Ma sœur m’a appelée à minuit et m’a chuchoté : « Éteins toutes les lumières. Monte au grenier. Ne le dis pas à ton mari. » J’ai cru qu’elle perdait la tête — jusqu’à ce que je regarde à travers le plancher…

Partie 2 :

Je me suis accroupie dans le grenier, la poussière me grattant la gorge et la peur me serrant si fort la poitrine que je pouvais à peine respirer.

En dessous de moi, Caleb a posé les passeports sur la table du couloir.

L’homme en imperméable a déclaré : « Le Bureau a agi plus vite que prévu. »

J’ai eu un pincement au cœur.

La mâchoire de Caleb se crispa. « À quelle distance ? »

« Assez proche pour que la sœur de votre femme le sache peut-être déjà. »

Ma sœur.

Mara.

J’ai serré mon téléphone contre moi, priant pour qu’il se rallume — et priant pour qu’il ne fasse aucun bruit.

Caleb a pris mon ordinateur portable. « Elle ne vérifie jamais rien. Même si elle voyait quelque chose, elle ne comprendrait pas. »

L’étranger laissa échapper un petit rire. « Vous avez fait le bon choix. »

Caleb n’a pas souri.

« Cela ne faisait pas partie du plan », a-t-il déclaré.

Pendant un instant, j’ai cru entendre du regret dans sa voix.

Puis il a ajouté : « Mais l’enfant complique les choses. »

Ma vision s’est brouillée.

Noé. Notre fils de quatre ans, endormi à des kilomètres de là, chez les parents de Caleb… du moins, c’est ce que je croyais.

L’étranger a dit : « Vos parents sont déjà en train de le faire déménager. »

J’ai mordu si fort ma phalange que j’ai senti le goût du sang.

Caleb acquiesça. « Bien.
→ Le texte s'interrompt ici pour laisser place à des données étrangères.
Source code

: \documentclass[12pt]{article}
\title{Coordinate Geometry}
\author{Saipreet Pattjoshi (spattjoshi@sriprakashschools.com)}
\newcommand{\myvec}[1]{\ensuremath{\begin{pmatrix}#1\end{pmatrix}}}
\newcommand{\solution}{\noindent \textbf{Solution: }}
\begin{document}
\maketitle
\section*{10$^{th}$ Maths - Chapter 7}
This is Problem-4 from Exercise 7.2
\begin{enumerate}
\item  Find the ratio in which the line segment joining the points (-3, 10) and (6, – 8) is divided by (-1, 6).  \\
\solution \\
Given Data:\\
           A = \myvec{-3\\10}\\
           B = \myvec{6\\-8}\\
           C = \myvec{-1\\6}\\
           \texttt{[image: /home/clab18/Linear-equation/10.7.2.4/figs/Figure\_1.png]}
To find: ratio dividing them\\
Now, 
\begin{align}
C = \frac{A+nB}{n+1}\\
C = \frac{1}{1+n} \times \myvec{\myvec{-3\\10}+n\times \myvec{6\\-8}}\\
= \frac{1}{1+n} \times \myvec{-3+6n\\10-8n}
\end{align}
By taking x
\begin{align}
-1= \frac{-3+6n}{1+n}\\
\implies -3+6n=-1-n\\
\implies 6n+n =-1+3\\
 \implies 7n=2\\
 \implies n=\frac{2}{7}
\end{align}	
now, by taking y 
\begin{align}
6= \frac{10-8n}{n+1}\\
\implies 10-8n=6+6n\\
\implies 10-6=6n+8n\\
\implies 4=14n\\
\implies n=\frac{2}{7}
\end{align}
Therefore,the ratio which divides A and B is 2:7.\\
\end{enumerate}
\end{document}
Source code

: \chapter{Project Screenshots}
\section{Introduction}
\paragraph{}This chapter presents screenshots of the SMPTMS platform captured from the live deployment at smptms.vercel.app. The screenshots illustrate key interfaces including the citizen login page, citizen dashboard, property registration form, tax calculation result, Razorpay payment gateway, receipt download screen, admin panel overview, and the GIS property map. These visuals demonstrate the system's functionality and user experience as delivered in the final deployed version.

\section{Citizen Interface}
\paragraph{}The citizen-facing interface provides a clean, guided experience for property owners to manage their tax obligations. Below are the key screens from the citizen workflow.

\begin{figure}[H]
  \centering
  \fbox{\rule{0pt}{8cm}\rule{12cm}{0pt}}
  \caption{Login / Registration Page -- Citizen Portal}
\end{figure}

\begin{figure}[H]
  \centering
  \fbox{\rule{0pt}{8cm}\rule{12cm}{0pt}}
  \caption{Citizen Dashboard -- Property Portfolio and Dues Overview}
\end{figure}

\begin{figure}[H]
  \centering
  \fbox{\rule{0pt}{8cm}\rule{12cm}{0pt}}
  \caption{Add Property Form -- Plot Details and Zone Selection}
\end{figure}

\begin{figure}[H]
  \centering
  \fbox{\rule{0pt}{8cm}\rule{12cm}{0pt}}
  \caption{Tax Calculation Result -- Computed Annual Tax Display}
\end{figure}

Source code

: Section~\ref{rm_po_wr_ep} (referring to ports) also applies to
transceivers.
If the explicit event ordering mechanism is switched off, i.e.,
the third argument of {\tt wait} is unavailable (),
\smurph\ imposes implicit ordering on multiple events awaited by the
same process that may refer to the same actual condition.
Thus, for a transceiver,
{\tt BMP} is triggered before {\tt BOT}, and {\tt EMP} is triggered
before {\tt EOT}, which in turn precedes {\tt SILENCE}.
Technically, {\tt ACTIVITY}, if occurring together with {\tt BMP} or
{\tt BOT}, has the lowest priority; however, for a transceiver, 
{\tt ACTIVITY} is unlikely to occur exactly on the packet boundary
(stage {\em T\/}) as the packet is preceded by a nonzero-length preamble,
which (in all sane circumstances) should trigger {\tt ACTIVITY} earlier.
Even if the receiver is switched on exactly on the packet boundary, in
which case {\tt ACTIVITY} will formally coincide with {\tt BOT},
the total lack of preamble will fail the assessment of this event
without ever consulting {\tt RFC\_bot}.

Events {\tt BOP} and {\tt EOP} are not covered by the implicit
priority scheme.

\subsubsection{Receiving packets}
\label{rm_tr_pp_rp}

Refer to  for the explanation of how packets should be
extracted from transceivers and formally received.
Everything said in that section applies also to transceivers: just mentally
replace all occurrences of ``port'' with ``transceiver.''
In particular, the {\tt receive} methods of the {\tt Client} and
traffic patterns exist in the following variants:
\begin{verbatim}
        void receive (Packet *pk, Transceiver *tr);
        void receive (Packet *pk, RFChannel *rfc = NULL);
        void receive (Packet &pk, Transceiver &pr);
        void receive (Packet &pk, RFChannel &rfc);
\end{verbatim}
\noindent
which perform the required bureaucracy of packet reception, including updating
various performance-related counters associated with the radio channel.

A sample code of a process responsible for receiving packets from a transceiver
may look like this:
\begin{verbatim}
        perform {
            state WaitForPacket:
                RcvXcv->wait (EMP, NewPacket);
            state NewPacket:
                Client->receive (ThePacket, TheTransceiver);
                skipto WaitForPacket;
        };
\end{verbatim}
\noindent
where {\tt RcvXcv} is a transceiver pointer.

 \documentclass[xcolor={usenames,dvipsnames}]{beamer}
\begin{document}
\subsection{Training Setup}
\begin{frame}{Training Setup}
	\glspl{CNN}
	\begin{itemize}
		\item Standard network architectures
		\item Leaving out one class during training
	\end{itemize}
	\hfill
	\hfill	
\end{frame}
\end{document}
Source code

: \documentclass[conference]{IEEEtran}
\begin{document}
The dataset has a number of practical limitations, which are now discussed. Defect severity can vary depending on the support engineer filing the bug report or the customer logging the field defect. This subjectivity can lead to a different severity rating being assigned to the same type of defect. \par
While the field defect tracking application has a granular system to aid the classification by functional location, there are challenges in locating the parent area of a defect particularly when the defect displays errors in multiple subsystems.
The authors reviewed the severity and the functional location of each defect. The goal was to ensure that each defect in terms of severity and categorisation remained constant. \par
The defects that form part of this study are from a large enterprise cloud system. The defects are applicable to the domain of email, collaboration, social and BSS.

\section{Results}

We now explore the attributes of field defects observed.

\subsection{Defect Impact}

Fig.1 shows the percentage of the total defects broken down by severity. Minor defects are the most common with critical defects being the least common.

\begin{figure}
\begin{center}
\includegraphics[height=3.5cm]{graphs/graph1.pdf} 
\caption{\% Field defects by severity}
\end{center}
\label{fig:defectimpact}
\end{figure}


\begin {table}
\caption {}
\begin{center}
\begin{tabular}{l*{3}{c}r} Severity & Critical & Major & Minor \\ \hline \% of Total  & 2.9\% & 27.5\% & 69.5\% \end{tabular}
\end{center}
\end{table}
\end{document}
Une fois la frontière canadienne franchie, tout sera remis à zéro. »

Mon téléphone vibra. J’ai failli crier. Un message de Mara s’affichait.

Le FBI et la police locale arrivent dans deux minutes. Restez cachés. Ne faites pas de bruit. Noah est sain et sauf. Nous l’avons intercepté.

J’ai fermé les yeux tandis que les larmes coulaient sur mon visage.

Sûr.

En bas, le téléphone de Caleb sonna.

Il répondit sèchement. « Maman ? »

Son expression changea.

« Que voulez-vous dire par “ils l’ont emmené” ? »

L’étranger s’approcha. « Que s’est-il passé ? »

Caleb pâlit. « Noah est parti. La police les a arrêtés sur l’autoroute. »

L’homme jura. Puis Caleb leva les yeux.

Pas directement vers moi, mais en direction du grenier.

« Où est Élise ? »

Mon cœur s’est arrêté. Il a commencé à parcourir le couloir, vérifiant les chambres.

« Élise ? » appela-t-il, sa voix redevenue douce. « Chérie, où es-tu ? »

Je me suis plaquée derrière une pile de bacs de rangement.

Les marches du grenier grinçaient.

Une fois.

Deux fois.

Des sirènes retentirent alors à l’extérieur. Des gyrophares rouges et bleus jaillirent de la petite grille d’aération du grenier. Caleb se figea.

La porte d’entrée claqua avec fracas.

« FBI ! Ouvrez la porte ! »

L’homme en imperméable a couru vers l’arrière.

Caleb ne bougea pas. Il resta debout au bas de l’escalier du grenier, le regard fixé sur l’obscurité.

Pour la première fois en six ans, j’ai vu le vrai homme derrière le visage de mon mari. Et il a souri.

« Ta sœur aurait dû rester en dehors de ça », a-t-il dit.

Puis la porte du dessous s’ouvrit brusquement.